Colony Collapse Disorder
Anthony Hopkins may have been able to take on the lambs, but it is still unclear how the world will deal with ‘The Silence of the Bees,’ according to a recent PBS broadcast with the same name. Unlike so many pest-thrillers where hoards of insects or arachnids invade our planet, we are faced with quite the opposite phenomenon—entire colonies of honeybees are simply disappearing from the agricultural scene. Not a big deal? Well, consider that 90% of the entire world’s supply of edible vegetation is pollinated by honeybees. Take the bee away and Mother Nature isn’t left with too many options.
Officially coined in 2006,Colony Collapse Disorder (CCD) has caused concern among agriculture experts.
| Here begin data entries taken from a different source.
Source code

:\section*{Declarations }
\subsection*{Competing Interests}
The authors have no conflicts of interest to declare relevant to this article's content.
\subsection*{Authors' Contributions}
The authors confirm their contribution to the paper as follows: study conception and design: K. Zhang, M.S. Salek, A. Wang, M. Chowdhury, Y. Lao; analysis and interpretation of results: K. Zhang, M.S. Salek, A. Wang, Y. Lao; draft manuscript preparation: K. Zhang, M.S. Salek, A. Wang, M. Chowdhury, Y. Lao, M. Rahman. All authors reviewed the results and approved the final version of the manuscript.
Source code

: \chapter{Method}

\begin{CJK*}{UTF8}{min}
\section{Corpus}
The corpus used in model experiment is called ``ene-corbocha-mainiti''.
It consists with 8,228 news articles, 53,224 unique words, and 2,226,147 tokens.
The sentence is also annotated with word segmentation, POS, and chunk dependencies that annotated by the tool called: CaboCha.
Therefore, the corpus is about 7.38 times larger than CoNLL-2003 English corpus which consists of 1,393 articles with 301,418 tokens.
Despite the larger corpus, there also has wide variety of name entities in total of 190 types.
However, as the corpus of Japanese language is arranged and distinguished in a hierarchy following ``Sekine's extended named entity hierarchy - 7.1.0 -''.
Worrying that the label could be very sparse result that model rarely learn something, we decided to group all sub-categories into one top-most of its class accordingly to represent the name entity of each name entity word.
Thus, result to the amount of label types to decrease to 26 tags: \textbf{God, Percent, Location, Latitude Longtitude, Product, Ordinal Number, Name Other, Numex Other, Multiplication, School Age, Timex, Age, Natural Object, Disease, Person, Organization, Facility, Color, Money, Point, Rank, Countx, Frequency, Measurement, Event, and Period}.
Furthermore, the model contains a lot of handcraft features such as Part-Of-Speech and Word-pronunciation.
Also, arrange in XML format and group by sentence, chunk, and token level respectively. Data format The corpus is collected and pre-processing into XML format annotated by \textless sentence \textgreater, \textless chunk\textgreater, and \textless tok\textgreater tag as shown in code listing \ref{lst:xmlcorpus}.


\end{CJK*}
These disappearances are not restricted to the United States; several countries in Western and Southern Europe including, Britain, France, Italy, Spain and Greece are also finding their countryside devoid of the pollinating machine. Without the honeybee all of the listed countries could soon see their economy impacted due to lack of producing vegetation.
Each year the government charts more areas affected by CCD; it is presumed that over half the states have seen indication of CCD. Unfortunately, scientists are still unable to pinpoint exactly what is causing this phenomenon, although there are many speculations. Virtually all of the proposed causes for CCD to some degree are human-caused.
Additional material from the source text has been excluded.